Full disclaimer: I work at Nanonets Excited to share Nanonets-OCR-s, a powerful ...

mvac · 2025-06-16T10:44:45 1750070685

Correct link for Docext: https://github.com/NanoNets/docext/blob/main/PDF2MD_README.m...

RicoElectrico · 2025-06-16T19:11:01 1750101061

Could be it used to (maybe with help of a downstream LLM) parse a photo/PDF of a restaurant menu into a JSON file conforming to a schema? Or would bigger, hosted multimodal LLMs work better in such case?

arkh · 2025-06-17T09:17:37 1750151857

So it feels like it finally let me do one thing I'd wanted for some time: scan printed documents and generate structured pdfs (and not pdf as a picture container).

wisdomseaker · 2025-06-17T07:14:06 1750144446

Would any of this be able to handle magazine layouts? I've yet to find anything that can follow their fairly random layouts with text at varying angles etc

uselesswords · 2025-06-17T14:15:14 1750169714

Have you found it has better accuracy or scales with larger models? Or are the improvements, if any, marginal compared to the 3B VLM model?

gibsonf1 · 2025-06-16T19:58:37 1750103917

Does it hallucinate with the LLM being used?

michaelt · 2025-06-16T22:47:31 1750114051

Sometimes. I just fed the huggingface demo an image containing some rather improbable details [1] and it OCRed "Page 1000000000000" with one extra trailing zero.

Honestly I was expecting the opposite - a repetition penalty to kick in having repeated zero too many times, resulting in too few zeros - but apparently not. So you might want to steer clear of this model if your document has a trillion pages.

Other than that, it did a solid job - I've certainly seen worse attempts to OCR a table.

[1] https://imgur.com/a/8rJeHf8

nattaylor · 2025-06-16T20:34:02 1750106042

The base model is Qwen2.5-VL-3B and the announcement says a limitation is "Model can suffer from hallucination"

gibsonf1 · 2025-06-16T22:44:50 1750113890

Seems a bit scary that the "source" text from the pdfs could actually be hallucinated.
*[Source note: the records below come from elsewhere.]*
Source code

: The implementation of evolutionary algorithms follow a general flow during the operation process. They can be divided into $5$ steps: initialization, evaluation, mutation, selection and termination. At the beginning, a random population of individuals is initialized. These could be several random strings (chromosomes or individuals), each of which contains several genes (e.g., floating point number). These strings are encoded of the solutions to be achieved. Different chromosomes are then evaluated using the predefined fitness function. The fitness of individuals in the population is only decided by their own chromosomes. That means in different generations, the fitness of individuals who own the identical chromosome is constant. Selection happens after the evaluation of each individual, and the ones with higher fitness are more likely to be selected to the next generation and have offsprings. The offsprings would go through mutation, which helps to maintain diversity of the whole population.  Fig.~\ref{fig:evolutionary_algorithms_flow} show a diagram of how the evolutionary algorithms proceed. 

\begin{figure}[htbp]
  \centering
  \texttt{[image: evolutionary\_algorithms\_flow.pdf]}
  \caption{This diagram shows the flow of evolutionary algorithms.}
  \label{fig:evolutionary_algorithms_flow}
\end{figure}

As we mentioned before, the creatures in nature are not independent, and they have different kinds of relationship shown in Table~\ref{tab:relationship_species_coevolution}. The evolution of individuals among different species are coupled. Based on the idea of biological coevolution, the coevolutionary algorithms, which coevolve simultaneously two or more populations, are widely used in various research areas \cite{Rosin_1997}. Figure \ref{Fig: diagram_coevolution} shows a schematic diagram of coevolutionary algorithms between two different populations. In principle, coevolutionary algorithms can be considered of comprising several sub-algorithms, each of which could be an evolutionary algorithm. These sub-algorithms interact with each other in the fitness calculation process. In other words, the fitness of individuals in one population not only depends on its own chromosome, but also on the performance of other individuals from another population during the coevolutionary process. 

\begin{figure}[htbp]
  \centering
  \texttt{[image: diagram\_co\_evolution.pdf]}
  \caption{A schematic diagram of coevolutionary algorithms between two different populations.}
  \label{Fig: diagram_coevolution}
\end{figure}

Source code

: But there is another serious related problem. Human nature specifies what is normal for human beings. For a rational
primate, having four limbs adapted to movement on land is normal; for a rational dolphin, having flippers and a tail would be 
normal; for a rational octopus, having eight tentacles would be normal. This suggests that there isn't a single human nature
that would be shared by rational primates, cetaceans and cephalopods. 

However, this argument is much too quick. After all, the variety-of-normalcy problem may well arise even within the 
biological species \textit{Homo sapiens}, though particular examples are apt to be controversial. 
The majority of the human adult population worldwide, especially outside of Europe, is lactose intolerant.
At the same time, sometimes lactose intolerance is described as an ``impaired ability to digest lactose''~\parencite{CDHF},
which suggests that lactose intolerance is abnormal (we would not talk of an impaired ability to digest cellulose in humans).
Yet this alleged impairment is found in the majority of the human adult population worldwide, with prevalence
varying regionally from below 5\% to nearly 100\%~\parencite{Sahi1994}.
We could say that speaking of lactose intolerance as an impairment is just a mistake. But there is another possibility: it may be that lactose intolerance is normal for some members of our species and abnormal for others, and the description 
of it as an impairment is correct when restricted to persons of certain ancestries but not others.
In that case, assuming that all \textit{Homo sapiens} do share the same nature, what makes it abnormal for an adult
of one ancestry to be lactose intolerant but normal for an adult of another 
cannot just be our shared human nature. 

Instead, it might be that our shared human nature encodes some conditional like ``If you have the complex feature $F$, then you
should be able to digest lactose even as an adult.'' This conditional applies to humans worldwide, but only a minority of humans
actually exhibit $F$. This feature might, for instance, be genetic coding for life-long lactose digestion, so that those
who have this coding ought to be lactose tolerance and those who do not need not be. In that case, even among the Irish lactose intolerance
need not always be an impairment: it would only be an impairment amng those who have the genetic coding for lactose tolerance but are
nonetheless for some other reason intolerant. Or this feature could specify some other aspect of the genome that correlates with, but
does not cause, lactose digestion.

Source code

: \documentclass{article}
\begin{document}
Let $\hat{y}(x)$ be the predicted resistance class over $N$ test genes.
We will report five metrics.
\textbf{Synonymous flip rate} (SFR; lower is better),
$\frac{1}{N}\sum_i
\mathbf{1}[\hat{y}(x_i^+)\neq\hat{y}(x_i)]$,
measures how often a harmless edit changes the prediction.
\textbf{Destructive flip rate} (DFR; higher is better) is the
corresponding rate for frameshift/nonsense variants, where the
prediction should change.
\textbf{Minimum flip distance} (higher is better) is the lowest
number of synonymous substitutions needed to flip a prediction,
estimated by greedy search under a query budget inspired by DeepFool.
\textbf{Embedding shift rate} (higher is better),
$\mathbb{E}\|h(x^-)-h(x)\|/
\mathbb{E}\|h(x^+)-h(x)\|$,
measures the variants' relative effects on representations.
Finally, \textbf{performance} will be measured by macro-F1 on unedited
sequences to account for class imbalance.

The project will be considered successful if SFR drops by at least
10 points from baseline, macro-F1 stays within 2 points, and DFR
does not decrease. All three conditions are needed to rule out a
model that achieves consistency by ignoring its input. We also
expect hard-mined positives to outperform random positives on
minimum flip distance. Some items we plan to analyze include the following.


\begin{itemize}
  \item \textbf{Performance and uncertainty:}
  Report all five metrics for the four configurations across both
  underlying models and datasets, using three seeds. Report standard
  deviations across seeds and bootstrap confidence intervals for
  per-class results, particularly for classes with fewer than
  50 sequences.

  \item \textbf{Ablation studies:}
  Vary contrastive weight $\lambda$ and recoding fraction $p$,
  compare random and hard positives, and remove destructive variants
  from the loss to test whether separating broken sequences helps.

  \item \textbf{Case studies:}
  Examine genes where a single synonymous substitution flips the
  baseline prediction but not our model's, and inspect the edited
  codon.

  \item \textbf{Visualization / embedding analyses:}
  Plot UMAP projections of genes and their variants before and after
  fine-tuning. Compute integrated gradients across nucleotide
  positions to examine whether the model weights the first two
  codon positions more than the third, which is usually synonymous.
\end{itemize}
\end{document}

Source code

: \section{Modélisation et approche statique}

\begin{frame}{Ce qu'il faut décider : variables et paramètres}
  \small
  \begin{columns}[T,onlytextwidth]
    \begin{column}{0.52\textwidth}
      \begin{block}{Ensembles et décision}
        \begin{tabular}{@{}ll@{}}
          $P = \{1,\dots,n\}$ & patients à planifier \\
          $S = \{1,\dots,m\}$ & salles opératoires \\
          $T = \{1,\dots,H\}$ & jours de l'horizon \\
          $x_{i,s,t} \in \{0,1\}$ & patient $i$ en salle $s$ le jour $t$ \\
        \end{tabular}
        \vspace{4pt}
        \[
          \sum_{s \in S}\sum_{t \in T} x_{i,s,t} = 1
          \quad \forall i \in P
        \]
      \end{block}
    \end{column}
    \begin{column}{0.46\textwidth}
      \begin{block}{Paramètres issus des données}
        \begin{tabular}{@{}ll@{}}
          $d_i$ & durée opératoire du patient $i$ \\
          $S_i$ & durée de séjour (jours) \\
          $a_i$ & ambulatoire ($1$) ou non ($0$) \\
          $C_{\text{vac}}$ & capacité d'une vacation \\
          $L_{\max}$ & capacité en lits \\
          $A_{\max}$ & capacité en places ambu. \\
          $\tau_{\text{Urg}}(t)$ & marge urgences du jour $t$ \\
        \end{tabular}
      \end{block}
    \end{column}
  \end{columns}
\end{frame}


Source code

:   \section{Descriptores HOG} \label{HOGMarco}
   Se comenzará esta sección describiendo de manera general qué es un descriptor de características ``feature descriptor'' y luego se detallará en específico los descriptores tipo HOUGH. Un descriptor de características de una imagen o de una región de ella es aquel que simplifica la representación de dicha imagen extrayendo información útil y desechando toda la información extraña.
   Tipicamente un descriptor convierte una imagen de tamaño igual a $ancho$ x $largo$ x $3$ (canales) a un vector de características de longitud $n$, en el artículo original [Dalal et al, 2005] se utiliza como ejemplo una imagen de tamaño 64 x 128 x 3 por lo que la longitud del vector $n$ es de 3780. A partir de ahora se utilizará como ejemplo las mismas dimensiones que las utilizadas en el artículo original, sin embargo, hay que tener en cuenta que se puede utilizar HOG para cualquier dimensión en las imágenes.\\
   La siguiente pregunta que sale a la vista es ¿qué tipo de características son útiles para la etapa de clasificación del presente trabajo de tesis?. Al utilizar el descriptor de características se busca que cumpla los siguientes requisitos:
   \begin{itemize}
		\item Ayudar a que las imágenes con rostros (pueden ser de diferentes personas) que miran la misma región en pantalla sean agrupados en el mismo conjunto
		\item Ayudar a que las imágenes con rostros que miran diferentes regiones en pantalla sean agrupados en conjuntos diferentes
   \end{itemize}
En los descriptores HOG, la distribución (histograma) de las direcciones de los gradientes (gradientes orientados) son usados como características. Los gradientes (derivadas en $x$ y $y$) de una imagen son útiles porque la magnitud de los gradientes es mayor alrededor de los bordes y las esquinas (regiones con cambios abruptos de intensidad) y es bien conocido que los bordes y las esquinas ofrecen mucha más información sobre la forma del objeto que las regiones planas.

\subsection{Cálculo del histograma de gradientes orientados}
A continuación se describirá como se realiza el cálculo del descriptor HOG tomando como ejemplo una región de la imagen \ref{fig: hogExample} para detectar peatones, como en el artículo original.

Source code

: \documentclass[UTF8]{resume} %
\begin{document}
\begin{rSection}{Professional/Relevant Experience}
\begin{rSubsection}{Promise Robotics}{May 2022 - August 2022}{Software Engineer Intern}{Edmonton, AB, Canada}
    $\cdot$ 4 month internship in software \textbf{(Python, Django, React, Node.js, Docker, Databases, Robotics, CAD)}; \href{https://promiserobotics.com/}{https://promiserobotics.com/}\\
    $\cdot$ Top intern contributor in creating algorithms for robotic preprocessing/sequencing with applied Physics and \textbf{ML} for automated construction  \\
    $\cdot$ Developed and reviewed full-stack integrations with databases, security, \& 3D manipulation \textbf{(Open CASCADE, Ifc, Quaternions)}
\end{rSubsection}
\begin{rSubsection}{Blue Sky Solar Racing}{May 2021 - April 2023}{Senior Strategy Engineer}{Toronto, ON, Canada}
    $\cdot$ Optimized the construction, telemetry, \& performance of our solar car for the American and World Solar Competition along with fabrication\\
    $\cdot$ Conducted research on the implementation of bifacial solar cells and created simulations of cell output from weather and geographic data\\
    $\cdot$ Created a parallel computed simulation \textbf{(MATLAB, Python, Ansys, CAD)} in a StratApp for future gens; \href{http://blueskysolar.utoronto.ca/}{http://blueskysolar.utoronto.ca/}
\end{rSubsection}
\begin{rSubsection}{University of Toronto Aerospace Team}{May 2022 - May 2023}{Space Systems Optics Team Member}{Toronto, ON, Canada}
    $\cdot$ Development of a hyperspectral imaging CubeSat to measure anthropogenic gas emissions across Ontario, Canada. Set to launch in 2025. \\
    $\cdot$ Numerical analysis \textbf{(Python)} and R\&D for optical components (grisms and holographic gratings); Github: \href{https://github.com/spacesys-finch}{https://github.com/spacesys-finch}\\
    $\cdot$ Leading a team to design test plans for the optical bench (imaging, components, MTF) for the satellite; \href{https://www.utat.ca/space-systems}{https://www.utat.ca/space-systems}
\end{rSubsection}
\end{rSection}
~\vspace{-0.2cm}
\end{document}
prats226 · 2025-06-16T23:55:33 1750118133

Given that input is image and not raw pdf, its not completely unexpected

generalizations · 2025-06-16T16:25:34 1750091134

Does it have a way to extract the images themselves, or is that still a separate process later?

j45 · 2025-06-16T20:09:15 1750104555

If you are after extracting images from pdfs there’s plenty of tools that do that just fine without LLMs.

generalizations · 2025-06-16T20:15:32 1750104932

I mean, ideally it would be in context, so the generated markdown references the correct image at the correct location in the doc. Unless that's what you're talking about? In which case I don't know about those tools.